**Work required**
The result should be every line of the listing that holds the word "textwidth".

◇ ◇ ◇ ◇

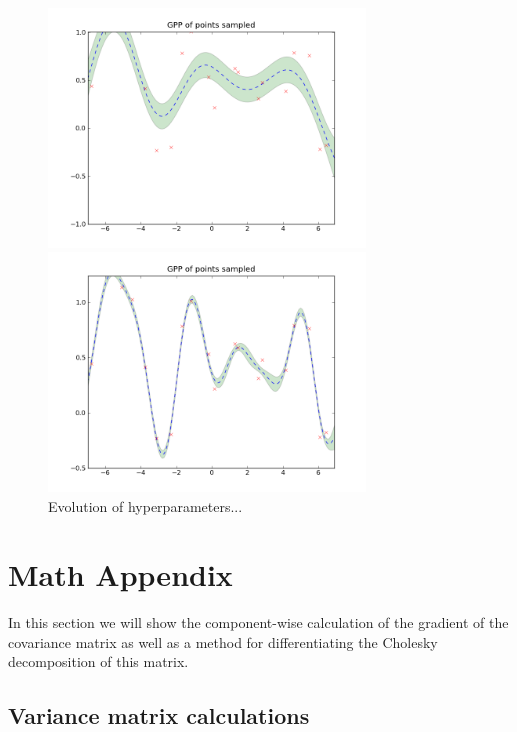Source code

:\documentclass[phd,tocprelim]{cornell}
\begin{document}
\begin{figure}[hpt]
 	\centerline{\includegraphics[width=0.75\textwidth]{figures/EPI/hyper_update_GPP_pre.png}}
    \centerline{\includegraphics[width=0.75\textwidth]{figures/EPI/hyper_update_GPP_post.png}}
    \caption[Evolution of hyperparameters]{Evolution of hyperparameters...}
 	\label{fig:EPI_hyper_2}
\end{figure}


\section{Math Appendix}

In this section we will show the component-wise calculation of the gradient of the covariance matrix as well as a method for differentiating the Cholesky decomposition of this matrix.

\subsection{Variance matrix calculations}
\label{EPI_imp_var}
\end{document}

◇ ◇ ◇ ◇

**Solution for this problem**
 	\centerline{\includegraphics[width=0.75\textwidth]{figures/EPI/hyper_update_GPP_pre.png}}
    \centerline{\includegraphics[width=0.75\textwidth]{figures/EPI/hyper_update_GPP_post.png}}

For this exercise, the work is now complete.